Wednesday, November 18, 2009

Remind me - what is it that I love about teaching?

One thing too few teachers do is take time to reflect on their teaching.

I am absolutely guilty of this. The current semester seems as though it's been busier and more stressful than the previous three semesters combined. I find myself so caught up in prepping, and grading, and meeting with students, and answering emails - not to mention research, and meetings, and mentoring, etc. - that I find it difficult to get anything done, much less enjoy doing it! Lately when I've asked myself "Why do I teach?" it's been muttered under my breath in a rather cynical tone.

I think it's normal for everyone to feel this way sometimes. Obviously I love to teach, or I wouldn't have chosen teaching, and instructor development, as a career. However, I think that every now and again it's a good idea to take a few moments to reflect on what I love about teaching, and what my goals are as an instructor.
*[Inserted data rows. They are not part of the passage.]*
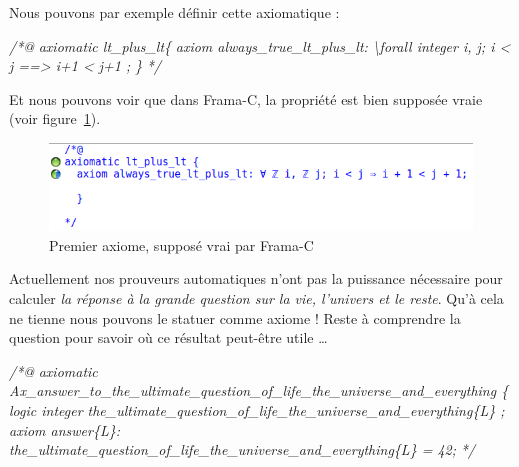 \documentclass[12pt,francais,]{scrbook}
\newenvironment{Shaded}{}{}
\newcommand{\CommentTok}[1]{\textcolor[rgb]{0.38,0.63,0.69}{\textit{{#1}}}}
\newcommand{\CommentTokAlt}[1]{\textcolor[rgb]{0.18,0.33,0.39}{\textit{{#1}}}}
\newenvironment{zdssecretblock}[1]{%
  \tcolorbox[beamer,%
    noparskip,breakable,
    colback=LightGray,colframe=DarkGray,%
    colbacklower=LightGray,%
    title=#1]
}{\endtcolorbox}
\begin{document}
Nous pouvons par exemple définir cette axiomatique :

\begin{footnotesize}\begin{Shaded}
\begin{Highlighting}[]
\CommentTok{/*@}
\CommentTok{  axiomatic lt_plus_lt\{}
\CommentTok{    axiom always_true_lt_plus_lt:}
\CommentTok{      \textbackslash{}forall integer i, j; i < j ==> i+1 < j+1 ;}
\CommentTok{  \}}
\CommentTok{*/}
\end{Highlighting}
\end{Shaded}\end{footnotesize}

Et nous pouvons voir que dans Frama-C, la propriété est bien supposée
vraie (voir figure~\ref{fig:5-1-1-fst-axiom}).

\begin{figure}[htbp]
\centering
\includegraphics[scale=0.5]{5-1-1-premier-axiome.png}
\caption{Premier axiome, supposé vrai par Frama-C}
\label{fig:5-1-1-fst-axiom}
\end{figure}

\begin{zdssecretblock}{Hors sujet}
  Actuellement nos prouveurs automatiques
  n'ont pas la puissance nécessaire pour calculer \emph{la
    réponse à la grande question sur la vie, l'univers et le 
    reste}. Qu'à cela ne tienne nous pouvons le statuer comme axiome ! Reste
  à comprendre la question pour savoir où ce résultat peut-être
  utile \ldots{}
  \begin{footnotesize}\begin{Shaded}
\begin{Highlighting}[]
\CommentTokAlt{/*@}
\CommentTokAlt{  axiomatic Ax_answer_to_the_ultimate_question_of_life_the_universe_and_everything \{}
\CommentTokAlt{    logic integer the_ultimate_question_of_life_the_universe_and_everything\{L\} ;}
\CommentTokAlt{}
\CommentTokAlt{    axiom answer\{L\}:}
\CommentTokAlt{      the_ultimate_question_of_life_the_universe_and_everything\{L\} = 42;}
\CommentTokAlt{}
\CommentTokAlt{*/}
\end{Highlighting}
    \end{Shaded}
  \end{footnotesize}
\end{zdssecretblock}
  
\end{document}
Among the many things I love about teaching is the excitement students display when they "get it". Lately we've been having discussions in one of my classes in which students are spontaneously making connections between the course material and what they're observing in their service learning placements, working for the most part with underprivileged preschoolers. The enthusiasm with which they talk about how they could actually use what they learned in class to understand a young child and ultimately help him to read a book, wait his turn, or make a new friend is amazingly rewarding. And it's inspiring - it reminds me that one of my goals as an educator is to provide these kinds of learning opportunities for students, and motivates me to dream up new ways of reaching them. This little moment of clarity is worth all of the hectic rushing around I do the rest of the day.

Taking the time to reflect is important not only to hold on to one's sanity, but also to help us continue to grow.

In the picture above, I am standing in the front (in pink), surrounded by last year's cohort of talented TA Scholars.